§ PROVIDED INFORMATION:
▼▼▼
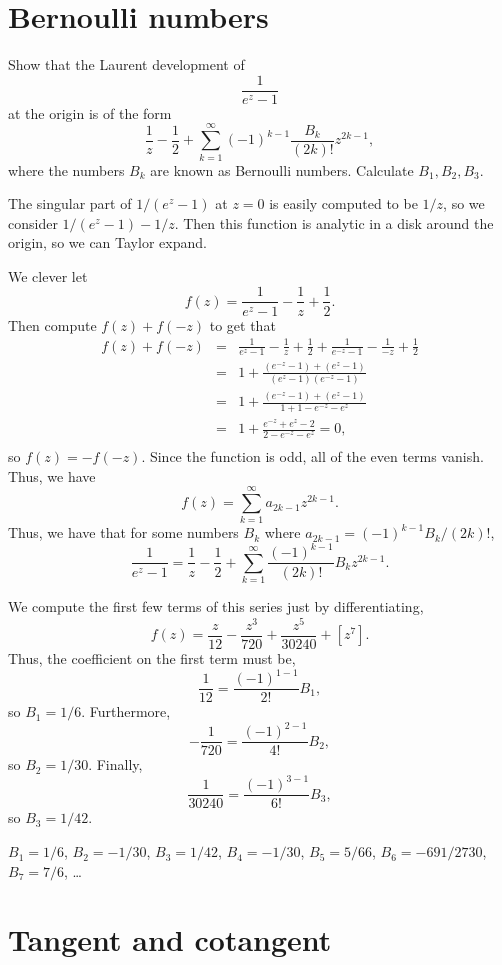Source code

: \documentclass{article}
\begin{document}
\section{Bernoulli numbers}

Show that the Laurent development of
$$ \frac{1}{e^z - 1} $$
at the origin is of the form
$$ \frac{1}{z} - \frac{1}{2} + \sum_{k=1}^\infty (-1)^{k-1} \frac{B_k}{(2k)!} z^{2k-1}, $$
where the numbers $B_k$ are known as Bernoulli numbers.  Calculate $B_1, B_2, B_3$.

The singular part of $1/(e^z - 1)$ at $z = 0$ is easily computed to be $1/z$, so we consider $1/(e^z - 1) - 1/z$.  Then this function is analytic in a disk around the origin, so we can Taylor expand.

We clever let
$$ f(z) = \frac{1}{e^z - 1} - \frac{1}{z} + \frac{1}{2}. $$
Then compute $f(z) + f(-z)$ to get that
\begin{eqnarray*}
f(z) + f(-z) &=& \frac{1}{e^z - 1} - \frac{1}{z} + \frac{1}{2} + \frac{1}{e^{-z} - 1} - \frac{1}{-z} + \frac{1}{2} \\
&=& 1 + \frac{(e^{-z} - 1) + (e^z - 1)}{(e^z - 1)(e^{-z} - 1)} \\
&=& 1 + \frac{(e^{-z} - 1) + (e^z - 1)}{1 + 1 - e^{-z} - e^{z}} \\
&=& 1 + \frac{e^{-z} + e^z - 2}{2 - e^{-z} - e^{z}} = 0, \\
\end{eqnarray*}
so $f(z) = -f(-z)$.  Since the function is odd, all of the even terms vanish.  Thus, we have
$$ f(z) = \sum_{k=1}^\infty a_{2k-1} z^{2k-1}. $$
Thus, we have that for some numbers $B_k$ where $a_{2k-1} = (-1)^{k-1} B_k/(2k)!$,
$$ \frac{1}{e^z - 1} = \frac{1}{z} - \frac{1}{2} + \sum_{k=1}^\infty \frac{(-1)^{k-1}}{(2k)!} B_k z^{2k-1}. $$

We compute the first few terms of this series just by differentiating,
$$ f(z) = \frac{z}{12} - \frac{z^3}{720} + \frac{z^5}{30240} + [z^7]. $$
Thus, the coefficient on the first term must be,
$$ \frac{1}{12} = \frac{(-1)^{1-1}}{2!} B_1, $$
so $B_1 = 1/6$.  Furthermore,
$$ -\frac{1}{720} = \frac{(-1)^{2-1}}{4!} B_2, $$
so $B_2 = 1/30$.  Finally,
$$ \frac{1}{30240} = \frac{(-1)^{3-1}}{6!} B_3, $$
so $B_3 = 1/42$.

$B_1 = 1/6$, $B_2 = −1/30$, $B_3 = 1/42$, $B_4 = −1/30$, $B_5 = 5/66$,
$B_6 = −691/2730$, $B_7 = 7/6$, \ldots


\section{Tangent and cotangent}
\end{document}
▲▲▲
§ EXERCISE DETAILS: Could you copy out every line in the listing where the word "infty" appears?

§ RESPONSE FOR THIS EXERCISE:
$$ \frac{1}{z} - \frac{1}{2} + \sum_{k=1}^\infty (-1)^{k-1} \frac{B_k}{(2k)!} z^{2k-1}, $$
$$ f(z) = \sum_{k=1}^\infty a_{2k-1} z^{2k-1}. $$
$$ \frac{1}{e^z - 1} = \frac{1}{z} - \frac{1}{2} + \sum_{k=1}^\infty \frac{(-1)^{k-1}}{(2k)!} B_k z^{2k-1}. $$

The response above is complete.